→ What you should do:
Identify all lines in the data containing the string "force". Copy them out.

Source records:
################
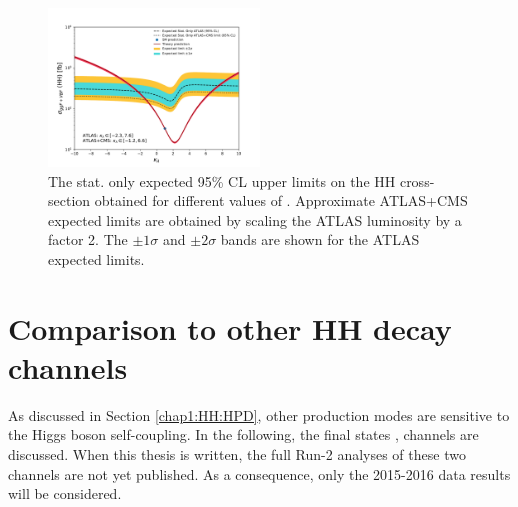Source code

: \begin{figure}[htbp]
    \centering
    \includegraphics[width=0.5\textwidth]{Ch5/Img/kappa_lambda_ATLAS_CMS_stat.pdf}
    \begin{tcolorbox}[colback=black!5!white, colframe=white!75!black]
    \caption{The stat. only expected 95\% CL upper limits on the HH cross-section obtained for different values of \kl. Approximate ATLAS+CMS expected limits are obtained by scaling the ATLAS luminosity by a factor 2. The $\pm1\sigma$ and $\pm2\sigma$ bands are shown for the ATLAS expected limits.}
    \label{fig:HHyybb:CMS+ATLAS}
    \end{tcolorbox}
\end{figure}


\section{Comparison to other HH decay channels}
\label{HHyybb:HH}
As discussed in Section \ref{chap1:HH:HPD}, other production modes are sensitive to the Higgs boson self-coupling. In the following, the final states \bbbb, \bbtt channels are discussed. When this thesis is written, the full Run-2 analyses of these two channels are not yet published. As a consequence, only the 2015-2016 data results will be considered.

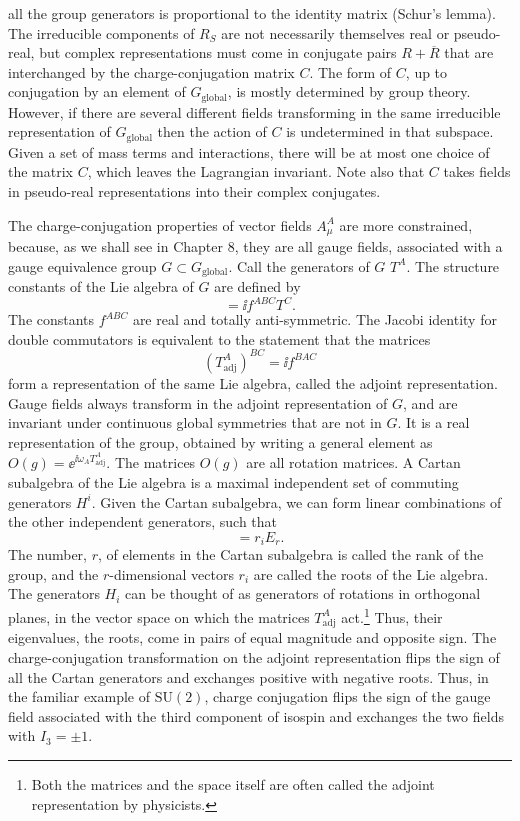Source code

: all the group generators is proportional to the identity matrix (Schur’s lemma). The
irreducible components of $R_S$ are not necessarily themselves real or pseudo-real, but
complex representations must come in conjugate pairs $R+\overline R$ that are interchanged by
the charge-conjugation matrix $C$. The form of $C$, up to conjugation by an element of
$G_{\mathrm{global}}$, is mostly determined by group theory. However, if there are several different
fields transforming in the same irreducible representation of $G_{\mathrm{global}}$ then the action of
$C$ is undetermined in that subspace. Given a set of mass terms and interactions, there
will be at most one choice of the matrix $C$, which leaves the Lagrangian invariant. Note
also that $C$ takes fields in pseudo-real representations into their complex conjugates.

The charge-conjugation properties of vector fields $A^A_\mu$ are more constrained, because,
as we shall see in Chapter 8, they are all gauge fields, associated with a gauge equivalence
group $G\subset G_{\mathrm{global}}$. Call the generators of $G$ $T^A$. The structure constants of the Lie
algebra of $G$ are defined by
\begin{equation*}
  [T^A,T^B]=\ii f^{ABC}T^C.
\end{equation*}
The constants $f^{ABC}$ are real and totally anti-symmetric. The Jacobi identity for double
commutators is equivalent to the statement that the matrices
\begin{equation*}
  (T_{\mathrm{adj}}^A)^{BC}=\ii f^{BAC}
\end{equation*}
form a representation of the same Lie algebra, called the adjoint representation. Gauge
fields always transform in the adjoint representation of $G$, and are invariant under
continuous global symmetries that are not in $G$. It is a real representation of the group,
obtained by writing a general element as $O(g)=\ee^{\ii\omega_A T_{\mathrm{adj}}^A}$. The matrices $O(g)$ are all
rotation matrices. A Cartan subalgebra of the Lie algebra is a maximal independent
set of commuting generators $H^i$. Given the Cartan subalgebra, we can form linear
combinations of the other independent generators, such that
\begin{equation*}
  [H_i,E_r]=r_iE_r.
\end{equation*}
The number, $r$, of elements in the Cartan subalgebra is called the rank of the group,
and the $r$-dimensional vectors $r_i$ are called the roots of the Lie algebra. The generators
$H_i$ can be thought of as generators of rotations in orthogonal planes, in the vector
space on which the matrices $T_{\mathrm{adj}}^A$ act.\footnote[9]{Both the matrices and the space itself are often called the adjoint representation by physicists.}
Thus, their eigenvalues, the roots, come in pairs
of equal magnitude and opposite sign. The charge-conjugation transformation on the
adjoint representation flips the sign of all the Cartan generators and exchanges positive
with negative roots. Thus, in the familiar example of $\mathrm{SU}(2)$, charge conjugation flips
the sign of the gauge field associated with the third component of isospin and exchanges
the two fields with $I_3=\pm1$.

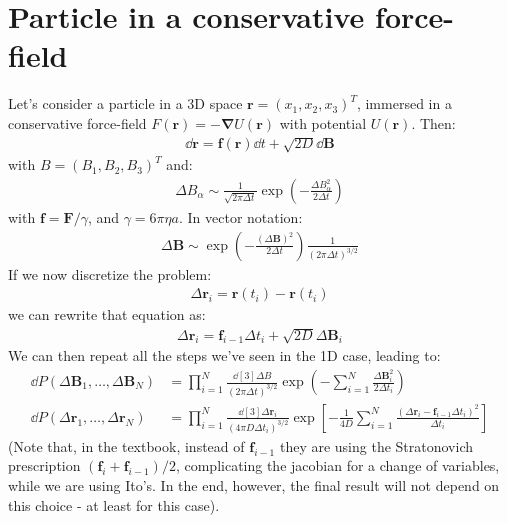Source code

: \documentclass[../template.tex]{subfiles}
\begin{document}
\section{Particle in a conservative force-field}
Let's consider a particle in a 3D space $\bm{r} = (x_1, x_2, x_3)^T$, immersed in a conservative force-field $F(\bm{r}) = -\bm{\nabla} U(\bm{r})$ with potential $U(\bm{r})$. Then:
\begin{align*}
    \dd{\bm{r}} = \bm{f}(\bm{r})  \dd{t} + \sqrt{2D} \dd{\bm{B}}
\end{align*}     
with $B= (B_1, B_2 , B_3 )^T$ and:
\begin{align*}
    \Delta B_\alpha \sim \frac{1}{\sqrt{2 \pi \Delta t} } \exp\left(-\frac{\Delta B^2_\alpha}{2 \Delta t} \right)
\end{align*}
with $\bm{f} = \bm{F}/\gamma$, and $\gamma = 6 \pi \eta a$. In vector notation:
\begin{align*}
    \Delta \bm{B} \sim \exp\left(-\frac{(\Delta \bm{B})^2}{2 \Delta t} \right) \frac{1}{(2 \pi \Delta t)^{3/2}} 
\end{align*}  
If we now discretize the problem:
\begin{align*}
    \Delta \bm{r}_i = \bm{r} (t_i) - \bm{r}(t_i)
\end{align*}
we can rewrite that equation as:
\begin{align*}
    \Delta \bm{r}_i = \bm{f}_{i-1} \Delta t_i + \sqrt{2D} \Delta \bm{B}_i
\end{align*}
We can then repeat all the steps we've seen in the 1D case, leading to:
\begin{align*}
    \dd{P}(\Delta \bm{B}_1, \dots, \Delta \bm{B}_N) &= \prod_{i=1}^N \frac{\dd[3]{\Delta B}}{(2 \pi \Delta t)^{3/2}} \exp\left(-\sum_{i=1}^N \frac{\Delta \bm{B}_i^2}{2 \Delta t_i} \right)\\
    \dd{P}(\Delta \bm{r}_1, \dots, \Delta \bm{r}_N) &= \prod_{i=1}^N \frac{\dd[3]{\Delta \bm{r}_i}}{(4 \pi D \Delta t_i)^{3/2}} \exp\left[-\frac{1}{4D} \sum_{i=1}^N \frac{(\Delta \bm{r}_i - \bm{f}_{i-1} \Delta t_i)^2}{\Delta t_i}  \right] 
\end{align*}
(Note that, in the textbook, instead of $\bm{f}_{i-1}$ they are using the Stratonovich prescription $(\bm{f}_i + \bm{f}_{i-1})/2$, complicating the jacobian for a change of variables, while we are using Ito's. In the end, however, the final result will not depend on this choice - at least for this case).
\end{document}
################
→ Expected answer:
\section{Particle in a conservative force-field}
Let's consider a particle in a 3D space $\bm{r} = (x_1, x_2, x_3)^T$, immersed in a conservative force-field $F(\bm{r}) = -\bm{\nabla} U(\bm{r})$ with potential $U(\bm{r})$. Then:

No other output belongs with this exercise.